Poland is also investing heavily in screening and cancer prevention. A "National Program to Fight Cancer" was established in 2007 with a budget of 3bn Zloty (c.700M Euro) over ten years. Half of this has gone into equipment, mostly to improve access to treatment in the poorer east and north of the country, and half into education and screening. Chorazy has been involved in developing the education side. "I have been stressing the importance of involving schools, and using children to spread information about how to prevent cancer into the wider community."
And cancer prevention is necessarily an important part of a Polish anti-cancer strategy. Almost every cancer case is entered in both a regional and a national cancer registry, and these registries are as complete as in many more established Western democracies. The picture painted by the statistics, however, is a depressing one. Although patterns of cancer incidence are very similar to those in Western Europe, many rates are higher. Lung cancer is a particular problem, as cases of this cancer picked up today are reflecting the extremely high smoking rates – at least 70% of male adults – prevalent in the 1980’s and earlier.
Witold Zatonski, an epidemiologist at the Institute of Oncology in Warsaw, has devoted much of his research career to cancer prevention, and particularly to tobacco control. He was one of the principal developers of the country’s now extensive anti-tobacco strategy. "Tobacco control strategies became established in Poland in the early 90’s, as our mass media developed in the wake of the democratic revolution", he says. "In some ways, our strategy is ahead of countries such as Germany and the UK; cigarette advertising has been completely banned in Poland since 1998-9. We have also banned vending machines, and instigated bans on smoking in public places." As a result, the percentage of male smokers has roughly halved, to 35%, and male lung cancer rates are at last beginning to drop. Unfortunately, however – in a pattern that is common throughout Europe – the reduction in women smokers has been much less dramatic, from 30% to 25%.
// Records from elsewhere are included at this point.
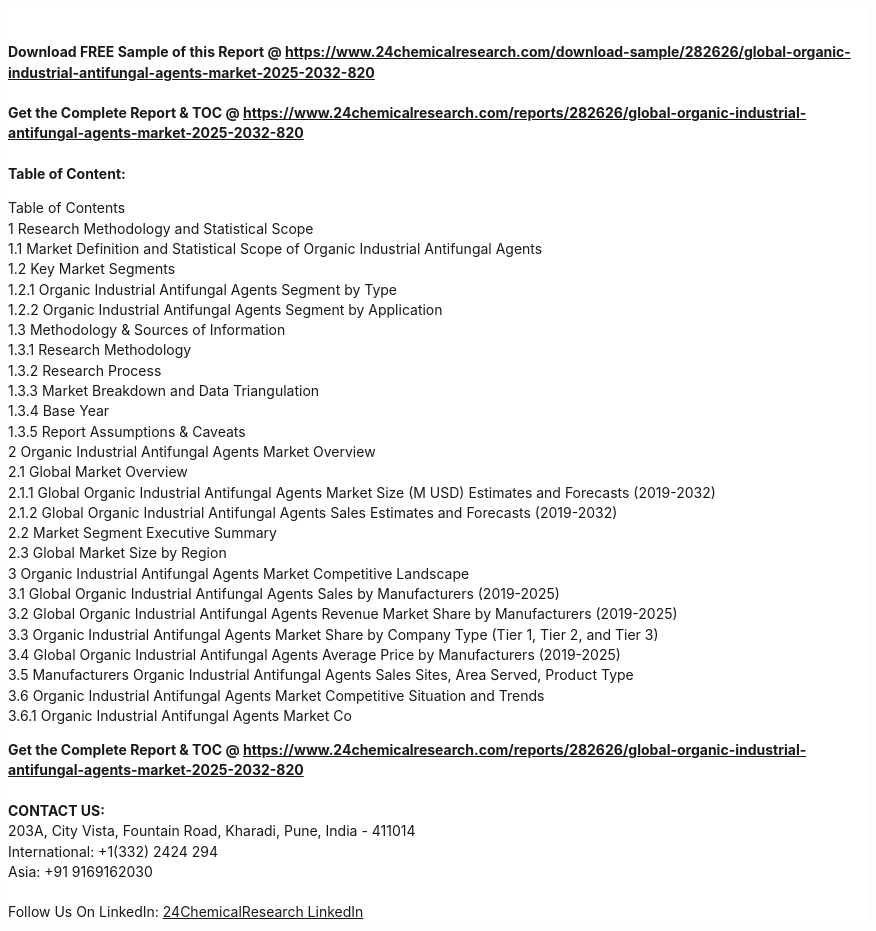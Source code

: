 </p><div><b>Download FREE Sample of this Report @ 
            <a href="https://www.24chemicalresearch.com/download-sample/282626/global-organic-industrial-antifungal-agents-market-2025-2032-820">
            https://www.24chemicalresearch.com/download-sample/282626/global-organic-industrial-antifungal-agents-market-2025-2032-820</a></b></div><br><div><b>Get the Complete Report & TOC @ 
            <a href="https://www.24chemicalresearch.com/reports/282626/global-organic-industrial-antifungal-agents-market-2025-2032-820">
            https://www.24chemicalresearch.com/reports/282626/global-organic-industrial-antifungal-agents-market-2025-2032-820</a></b></div><br>
            <b>Table of Content:</b><p>Table of Contents<br />
1 Research Methodology and Statistical Scope<br />
1.1 Market Definition and Statistical Scope of Organic Industrial Antifungal Agents<br />
1.2 Key Market Segments<br />
1.2.1 Organic Industrial Antifungal Agents Segment by Type<br />
1.2.2 Organic Industrial Antifungal Agents Segment by Application<br />
1.3 Methodology & Sources of Information<br />
1.3.1 Research Methodology<br />
1.3.2 Research Process<br />
1.3.3 Market Breakdown and Data Triangulation<br />
1.3.4 Base Year<br />
1.3.5 Report Assumptions & Caveats<br />
2 Organic Industrial Antifungal Agents Market Overview<br />
2.1 Global Market Overview<br />
2.1.1 Global Organic Industrial Antifungal Agents Market Size (M USD) Estimates and Forecasts (2019-2032)<br />
2.1.2 Global Organic Industrial Antifungal Agents Sales Estimates and Forecasts (2019-2032)<br />
2.2 Market Segment Executive Summary<br />
2.3 Global Market Size by Region<br />
3 Organic Industrial Antifungal Agents Market Competitive Landscape<br />
3.1 Global Organic Industrial Antifungal Agents Sales by Manufacturers (2019-2025)<br />
3.2 Global Organic Industrial Antifungal Agents Revenue Market Share by Manufacturers (2019-2025)<br />
3.3 Organic Industrial Antifungal Agents Market Share by Company Type (Tier 1, Tier 2, and Tier 3)<br />
3.4 Global Organic Industrial Antifungal Agents Average Price by Manufacturers (2019-2025)<br />
3.5 Manufacturers Organic Industrial Antifungal Agents Sales Sites, Area Served, Product Type<br />
3.6 Organic Industrial Antifungal Agents Market Competitive Situation and Trends<br />
3.6.1 Organic Industrial Antifungal Agents Market Co</p><div><b>Get the Complete Report & TOC @ 
            <a href="https://www.24chemicalresearch.com/reports/282626/global-organic-industrial-antifungal-agents-market-2025-2032-820">
            https://www.24chemicalresearch.com/reports/282626/global-organic-industrial-antifungal-agents-market-2025-2032-820</a></b></div><br><b>CONTACT US:</b><br>
            203A, City Vista, Fountain Road, Kharadi, Pune, India - 411014<br>
            International: +1(332) 2424 294<br>
            Asia: +91 9169162030 <br><br>
            Follow Us On LinkedIn: <a href="https://www.linkedin.com/company/24chemicalresearch/">24ChemicalResearch LinkedIn</a>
Extensive programmes for screening appropriate populations against breast, colon and cervical cancer have been introduced in Poland in recent years. Theoretically, at least, mammography is available for all women over the age of 40, which is earlier than in many countries. The campaign to set up this facility and encourage its use has been spearheaded by community organisations including the 'Amazonki' (Amazons), a self-help network for women with breast cancer. Wieslawa Kunicka, from the Amazon “club” in Poznan, explains that "Our main aim is to help and support women diagnosed with breast cancer, particularly those who have undergone mastectomies. We are also very active in promoting access to screening and to modern drugs." There are still problems, particularly with persuading eligible people to come forward for screening. Miszczyk believes that one reason for this is the distances they need to travel: "We need to move screening facilities nearer to the people." Zatonski stresses the importance of education. "Cancer is still a topic that is not discussed in public in Poland, and many people don’t yet understand the benefits of screening. This is a particular problem with cervical cancer, which affects disproportionate numbers of poorly educated women, who are also the least likely to be screened", he says. In the absence of a high profile human-interest story – a Polish Jade Goody, maybe – he believes that the Polish government needs to invest far more in high quality journalism, particularly TV journalism, to reach these women.
Seven years ago, the director of the UK’s Action on Smoking and Health told The Lancet of a "big political commitment" to the prevention and treatment of cancer in Poland. Despite financial challenges, this is still true today. And even as the world recession bites, it is possible to be optimistic that the momentum will still be maintained.